Bush Museum Director Ross Sutherland is glad to see a proposal taking shape.

He said the city’s foresight in acquiring the 90-acre Bush’s Pasture Park and the five-acre Deepwood gardens “will enhance these historic parks to find a balance between public use and preserving what makes these two parks so special.”

Yvonne Putze, the executive director of Friends of Deepwood, the non-profit that manages Deepwood museum and the gardens, also is looking forward to getting a plan in place.

“Lots of research has been done over the years and this provides a chance for a different depth of interpretation,” she said. “I hope through the project we can learn about the Native American influence.”

The Confederated Tribes of the Grand Ronde, the Siletz and Warm Springs also are stakeholders.

Pam Wasson, the executive director of the stakeholder Lord & Schryver Conservancy, which maintains the Deepwood gardens, said the gardens “help make Salem unique and if lost are not easily replaced.”

She said such historic gardens require careful planning “to ensure that they are properly restored, preserved and maintained.”

Another stakeholder is the Mission Street Parks Conservancy, which works with the city to “preserve, maintain, enhance and interpret city parks for current and future generations.”

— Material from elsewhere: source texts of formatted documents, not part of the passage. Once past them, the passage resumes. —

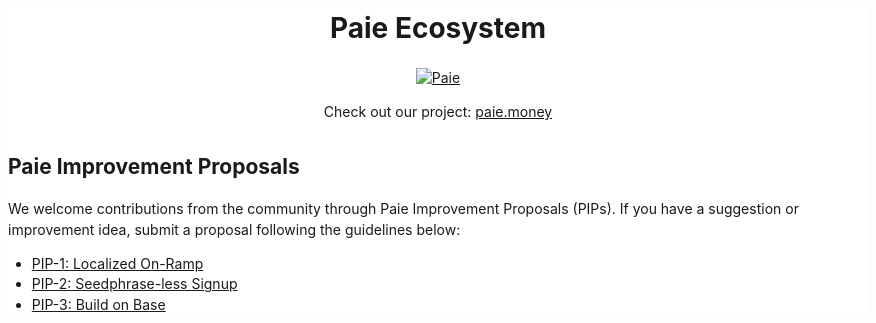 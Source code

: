 
<h1 align="center">Paie Ecosystem</h1>
<p align="center">
  <a href="https://paie.money"><img width="100%" alt="Paie" src="https://raw.githubusercontent.com/paiemoney/.github/main/paie.png" /></a>
</p>


<p align="center">Check out our project: <a href="https://paie.money">paie.money</a></p>


<h2>Paie Improvement Proposals</h2>
<p>We welcome contributions from the community through Paie Improvement Proposals (PIPs). If you have a suggestion or improvement idea, submit a proposal following the guidelines below:</p>


<ul>
  <li><a href="https://github.com/paiemoney/paie/discussions/2">PIP-1: Localized On-Ramp</a></li>
  <li><a href="https://github.com/paiemoney/paie/discussions/3">PIP-2: Seedphrase-less Signup</a></li>
  <li><a href="https://github.com/paiemoney/paie/discussions/5">PIP-3: Build on Base</a></li>
  
</ul>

Christine Chute, president of the conservancy board, noted, “It’s exciting to talk to the people of Salem about what a park should look like to preserve areas of historical significance.”

The Bush’s Pasture Park property belonged to the Asahel Bush family before becoming a public park. He had the house built in 1878 on the David Leslie Donation Land Claim.

The Deepwood house was built in 1894 for Dr. Luke Port. The Bingham family bought the house in 1895 followed by the Brown family in 1924.